Zo probeerde Freek het overigens ook te verdedigen in beginsel. Zij moest daar echter niets van hebben. Gut nee! Volgens haar was het allemaal opzet en was Freek bezig met een egoïstische normdoorbreking. En zelfs luiheid (die, laten we wel wezen, iedereen kan overkomen) accepteerde zij niet als excuus.
Met name in het begin van die ruzie had Freek spijt met een lange ij dat hij toen niet dat duurdere bed met die optie tot neukcontrole had gekocht. Dan had hij immers een soort getuigenis achter de hand gehad. In sommige argumenten moest Freek haar trouwens zelfs absoluut gelijk geven. Bij knijp- en streelfouten, bijvoorbeeld, is simpele onoplettendheid geen verdediging meer. Dat zijn aangelegenheden die je na verloop van tijd moet weten! Een onbewuste knijpfout is daarom misschien wel juist nog veel meer verwijtbaar dan een bewuste knijpfout, hoezeer het iedereen zou kunnen overkomen ook.
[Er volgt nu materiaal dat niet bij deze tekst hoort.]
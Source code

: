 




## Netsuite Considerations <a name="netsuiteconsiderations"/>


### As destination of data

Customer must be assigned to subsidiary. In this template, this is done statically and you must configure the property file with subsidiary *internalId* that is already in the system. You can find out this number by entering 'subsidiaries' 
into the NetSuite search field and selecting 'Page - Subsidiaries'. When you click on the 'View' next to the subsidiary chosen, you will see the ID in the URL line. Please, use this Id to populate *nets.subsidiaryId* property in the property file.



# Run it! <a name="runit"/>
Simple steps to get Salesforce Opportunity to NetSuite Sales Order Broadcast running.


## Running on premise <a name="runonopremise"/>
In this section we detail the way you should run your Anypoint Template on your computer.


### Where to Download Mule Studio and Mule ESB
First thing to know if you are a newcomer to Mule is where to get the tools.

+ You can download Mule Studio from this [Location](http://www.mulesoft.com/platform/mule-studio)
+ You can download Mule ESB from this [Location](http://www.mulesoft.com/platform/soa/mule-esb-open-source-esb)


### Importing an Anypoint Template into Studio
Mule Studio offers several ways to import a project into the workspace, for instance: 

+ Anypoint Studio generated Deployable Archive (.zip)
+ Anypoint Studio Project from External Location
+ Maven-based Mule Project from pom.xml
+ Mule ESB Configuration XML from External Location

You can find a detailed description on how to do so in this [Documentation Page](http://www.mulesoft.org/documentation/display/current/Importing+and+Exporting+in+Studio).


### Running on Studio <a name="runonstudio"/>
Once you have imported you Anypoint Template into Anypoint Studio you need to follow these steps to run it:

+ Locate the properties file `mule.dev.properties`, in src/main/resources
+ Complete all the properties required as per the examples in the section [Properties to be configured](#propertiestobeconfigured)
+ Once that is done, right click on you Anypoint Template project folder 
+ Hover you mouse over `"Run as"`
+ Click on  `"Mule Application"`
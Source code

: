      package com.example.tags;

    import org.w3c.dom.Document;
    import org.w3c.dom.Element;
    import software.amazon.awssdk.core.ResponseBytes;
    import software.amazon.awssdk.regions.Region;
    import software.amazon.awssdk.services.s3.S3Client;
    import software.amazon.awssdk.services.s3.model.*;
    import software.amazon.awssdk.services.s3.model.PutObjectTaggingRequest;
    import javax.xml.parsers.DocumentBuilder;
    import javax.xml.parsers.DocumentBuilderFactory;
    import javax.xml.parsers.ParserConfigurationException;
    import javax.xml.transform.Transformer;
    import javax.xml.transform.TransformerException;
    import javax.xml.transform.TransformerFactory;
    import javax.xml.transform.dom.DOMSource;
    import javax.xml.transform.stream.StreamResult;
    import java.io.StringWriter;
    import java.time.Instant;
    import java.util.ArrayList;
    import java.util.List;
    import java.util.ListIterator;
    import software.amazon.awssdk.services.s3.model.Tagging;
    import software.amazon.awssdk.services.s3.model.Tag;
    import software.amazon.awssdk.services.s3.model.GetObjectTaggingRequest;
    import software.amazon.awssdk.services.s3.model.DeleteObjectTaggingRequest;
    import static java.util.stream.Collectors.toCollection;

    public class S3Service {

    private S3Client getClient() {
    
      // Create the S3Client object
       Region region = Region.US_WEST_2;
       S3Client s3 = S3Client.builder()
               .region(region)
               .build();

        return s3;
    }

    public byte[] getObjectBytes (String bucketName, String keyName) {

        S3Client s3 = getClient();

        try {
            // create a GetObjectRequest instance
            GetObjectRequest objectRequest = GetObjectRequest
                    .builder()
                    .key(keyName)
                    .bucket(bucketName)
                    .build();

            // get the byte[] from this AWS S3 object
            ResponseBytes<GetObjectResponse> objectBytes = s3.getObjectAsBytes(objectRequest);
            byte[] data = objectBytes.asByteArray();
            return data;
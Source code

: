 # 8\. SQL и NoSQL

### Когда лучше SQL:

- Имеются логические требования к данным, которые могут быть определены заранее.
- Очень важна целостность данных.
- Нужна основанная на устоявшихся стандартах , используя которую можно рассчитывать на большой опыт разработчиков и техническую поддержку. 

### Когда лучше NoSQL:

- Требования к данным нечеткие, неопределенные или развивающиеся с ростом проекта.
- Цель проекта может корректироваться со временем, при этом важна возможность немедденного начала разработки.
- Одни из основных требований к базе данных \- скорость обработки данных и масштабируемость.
Puntje bij paaltje was het zij uiteraard die zich het meest aanstelde. Waar twee het nodig vinden om een hitsige, cliché-achtige filmscene na te spelen, hebben er twee schuld dat er door het gedoe allerlei plannen van tafel verdwijnen.
Zij zag dat niet zo, vanzelf. Zij was sowieso totaal onschuldig tot ze die onschuld met iemand moest delen en vond verder dat dingen als likken en trekken en duwen een wezenlijk onderdeel uitmaakten van het neukproces en dat fouten in deze handelingen dus als keiharde neukfouten moesten worden bestempeld, met alle consequenties van dien.
Volgens haar was er dus niet eens een scheidslijn waarop zich neuk- en likfouten zouden kunnen bevinden. En daarmee was Freek uitgeluld. Gewoon zomaar, leek het wel. En, ach, bij onmacht werkt het zo dat als jij toevallig onderdeel van iedereen bent, dat die jou dan ook kan overkomen.

Afijn, de tijd dat ze samen gezellig peren bakten stond dus op een laag pitje. Verder ken je het wel als verse vrijgezel: je gaat leuke dingen doen tot je van de dokter antibiotica krijgt. Meestal ga je daarna het huis opruimen. Zo ook Freek. Als eerste maakte hij zijn vriezer schoon en gooide hij alle ingevroren, gebakken peren weg. Aldus had hij plaats voor elk nieuw hart dat hij om de paar dagen bij het abattoir haalde. Want elk hart bewaarde hij thuis in de vriezer, samen met alle andere harten die er al lagen. En met al die harten hield hij van zijn vriendin. Zijn liefde groeide en hij kon het aantonen!
En ja, toen kwam ze dus terug. Maar dat kan allicht iedereen overkomen.